Okay, so I haven't written in a while. And when I have written it has been random at best. I need to change that. I seem to have a lot to say, and no one to really tell it to... so out into cyberspace it should go.
FIrst I will start with a funny story. Last weekend we were at the mall, parking the beast when Bubba looks up at the building and starts reading out the letters: "F - O - L - E - Y - S, mommy that spells DVD", not quite honey, but thanks for playing. Serious, home schooling for him is going to be interesting (here we come kindergarten in September, yikes).
Boy it will be a trip when both Bobcat and Bubba are in home school. It can be frustrating to keep Bobcat's focus for just a short time, but both of them sitting there... looking at each other... I see beer in my future (of course after hubby is home in the evenings).
So life a year and half post adoption... life is crazy. Laundry is a never ending battle, especially when the machines that are to do the work are not always in the best working order... we never seem to have food... three boys can eat thru a grocery list in no time... and the things I have to consider everyday is a list that seems impossible to keep up with. And the boys moods, it is so hard to know if they are fussy because they don't feel good, tired, going thru a growth spurt, or just being a little pain in the bottom to get under my skin. And when they are happy, world look out because it is full steam ahead, especially with Austin. Man, that kid is just never ending sometimes.

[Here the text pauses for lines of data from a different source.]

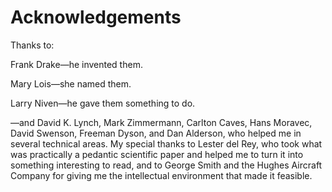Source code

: # Acknowledgements
Thanks to:

Frank Drake&mdash;he invented them.

Mary Lois&mdash;she named them.

Larry Niven&mdash;he gave them something to do.

&mdash;and David K. Lynch, Mark Zimmermann, Carlton Caves, Hans Moravec, David Swenson, Freeman Dyson, and Dan Alderson, who helped me in several technical areas. My special thanks to Lester del Rey, who took what was practically a pedantic scientific paper and helped me to turn it into something interesting to read, and to George Smith and the Hughes Aircraft Company for giving me the intellectual environment that made it feasible.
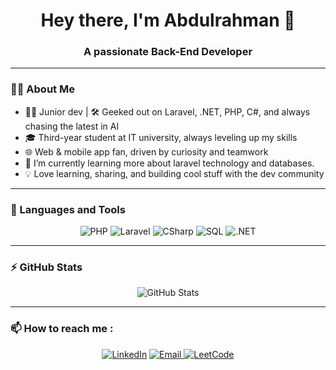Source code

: <!-- Header Section -->
<h1 align="center">Hey there, I'm Abdulrahman 👋</h1>
<h3 align="center">A passionate Back-End Developer</h3>

---

<!-- About Me Section -->
### 👨‍💻 About Me
- 👨‍💻 Junior dev | 🛠️ Geeked out on Laravel, .NET, PHP, C#, and always chasing the latest in AI
- 🎓 Third-year student at IT university, always leveling up my skills
- 🌐 Web & mobile app fan, driven by curiosity and teamwork
- 🌱 I’m currently learning more about laravel technology and databases. 
- 💡 Love learning, sharing, and building cool stuff with the dev community

<!---
Abdulrahman-Ottman/Abdulrahman-Ottman is a ✨ special ✨ repository because its `README.md` (this file) appears on your GitHub profile.
You can click the Preview link to take a look at your changes.
--->


---

<!-- Languages and Tools Section -->
### 🚀 Languages and Tools
<p align="center">
    <img src="https://img.shields.io/badge/-PHP-777BB4?logo=php&logoColor=white&style=for-the-badge" alt="PHP">
    <img src="https://img.shields.io/badge/-Laravel-FF2D20?logo=laravel&logoColor=white&style=for-the-badge" alt="Laravel">
    <img src="https://img.shields.io/badge/-C%23-239120?logo=csharp&logoColor=white&style=for-the-badge" alt="CSharp">
    <img src="https://img.shields.io/badge/-SQL-CC2927?logo=microsoft-sql-server&logoColor=white&style=for-the-badge" alt="SQL">
    <img src="https://img.shields.io/badge/-.NET-512BD4?logo=dotnet&logoColor=white&style=for-the-badge" alt=".NET">
</p>

---

<!-- Stats Section -->
### ⚡ GitHub Stats
<p align="center">
    <img src="https://github-readme-stats.vercel.app/api?username=Abdulrahman-Ottman&show_icons=true&theme=radical" alt="GitHub Stats">
</p>

---

<!-- Let's Connect Section -->
### 📫 How to reach me :
<p align="center">
    <a href="https://www.linkedin.com/in/abdulrahman-othman-03a1b6330/"><img src="https://img.shields.io/badge/-LinkedIn-0A66C2?logo=linkedin&logoColor=white&style=for-the-badge" alt="LinkedIn"></a>
<a href="mailto:abdulrahman.othman.sy@gmail.com">
    <img src="https://img.shields.io/badge/-Email-D14836?logo=gmail&logoColor=white&style=for-the-badge" alt="Email">
</a>
<a href="https://leetcode.com/u/Abdulrahman-othman"><img src="https://img.shields.io/badge/-LeetCode-FFA116?logo=leetcode&logoColor=black&style=for-the-badge" alt="LeetCode"></a>
</p>
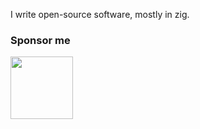 I write open-source software, mostly in zig.

### Sponsor me
<a href="https://buymeacoffee.com/alichraghi"><img src="https://github.com/user-attachments/assets/9a330598-3b28-4dab-a80b-8c500573d1de" width="100"></a>
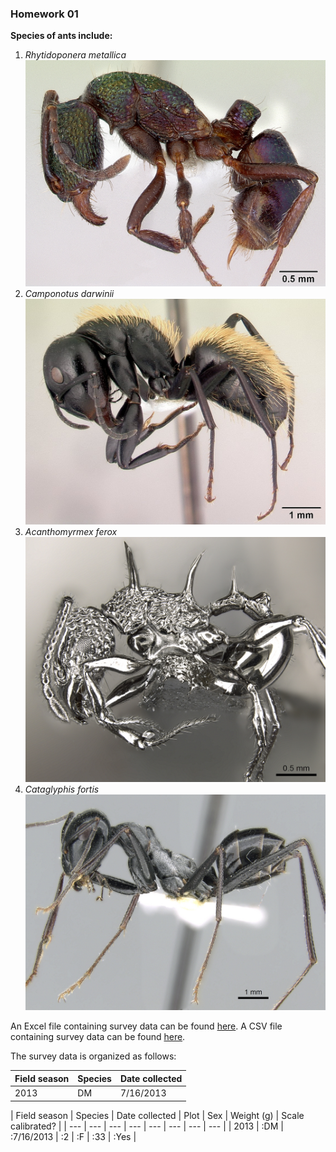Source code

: ### Homework 01

**Species of ants include:**
1. _Rhytidoponera metallica_
![Rhytidoponera metallica](images/casent0172345_rhytidoponera_metallica.jpg)
2. _Camponotus darwinii_
![Camponotus darwinii](images/casent0191696_camponotus_darwinii.jpg)
3. _Acanthomyrmex ferox_
![Acanthomyrmex ferox](images/casent0901788_p_1_high_acanthomyrmex_ferox.jpg)
4. _Cataglyphis fortis_
![Cataglyphis fortis](images/casent0906296_p_1_high_cataglyphis_fortis.jpg)

An Excel file containing survey data can be found [here](data/survey_data.xlsx).
A CSV file containing survey data can be found [here](data/survey_data.csv).

The survey data is organized as follows:

| Field season | Species | Date collected |
| --- | --- | --- |
| 2013 | DM | 7/16/2013 |

| Field season | Species | Date collected | Plot | Sex | Weight (g) | Scale calibrated? |
| --- | --- | --- | --- | --- | --- | --- | --- |
| 2013 | :DM | :7/16/2013 | :2 | :F | :33 | :Yes |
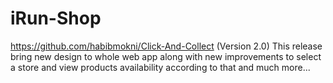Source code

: # iRun-Shop
https://github.com/habibmokni/Click-And-Collect (Version 2.0)
This release bring new design to whole web app along with new improvements to select a store and view products availability according to that and much more...
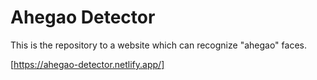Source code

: # Ahegao Detector

This is the repository to a website which can recognize "ahegao" faces.

[https://ahegao-detector.netlify.app/]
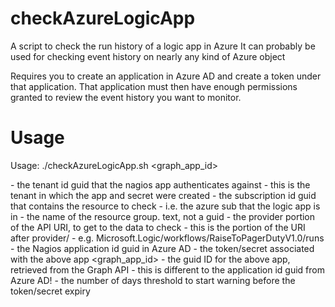 # checkAzureLogicApp

A script to check the run history of a logic app in Azure
It can probably be used for checking event history on nearly any kind of Azure object

Requires you to create an application in Azure AD and create a token under that application. That application must then have enough permissions granted to review the event history you want to monitor.

# Usage
Usage: ./checkAzureLogicApp.sh <tenant> <subscription> <resourcegroup> <provider> <clientid> <clientsecret> <graph_app_id> <expirydays>

  <tenant>        - the tenant id guid that the nagios app authenticates against
                  - this is the tenant in which the app and secret were created
  <subscription>  - the subscription id guid that contains the resource to check
                  - i.e. the azure sub that the logic app is in
  <resourcegroup> - the name of the resource group. text, not a guid
  <provider>      - the provider portion of the API URI, to get to the data to check
                  - this is the portion of the URI after provider/
                  - e.g. Microsoft.Logic/workflows/RaiseToPagerDutyV1.0/runs
  <clientid>      - the Nagios application id guid in Azure AD
  <clientsecret>  - the token/secret associated with the above app
  <graph_app_id>  - the guid ID for the above app, retrieved from the Graph API
                  - this is different to the application id guid from Azure AD!
  <expirydays>    - the number of days threshold to start warning before the token/secret expiry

On marriage, you know it is a great marriage getting better everyday. We really seem to be ironing out the kinks in this whole thing, but when a pebble is in the path it really frustrating and hard to get over. Why, I guess the better you get and the bigger things are behind you... that is the time you start having to work on the little things. All in all I know that this is a good sign, just sometimes it is a thorn in my side.
What is with all the staring. You know, every where I go with the boys I am always surround by eyes... they don't ever seem to just leave us alone. Sometimes I could just scream, there are times when you just want privacy and the looming eyes of every person you pass are just enough to send a person to the moon. Yes I get it, they don't look like me (or us when we are out as a whole family), but people... your kids don't always look like you. And for the last time, they are adopted! No they are not from some other country, born right here in the good old state of Texas... and since you keep staring, they are bi-racial that is why they have that beautiful brown skin. BUT STOP STARING... you aren't being inconspicuious... we all see you staring. OH and yes they are all brothers, no they are not triplets, and yes they are all mine! I'm starting to feel a little better.
Hmm, I really starting to feel better about life. So now I am going to promise to be more involved in this blog... because in the end I know that it will help me survive motherhood in a happier way... and there will be more material for my book (all mothers should write books, right).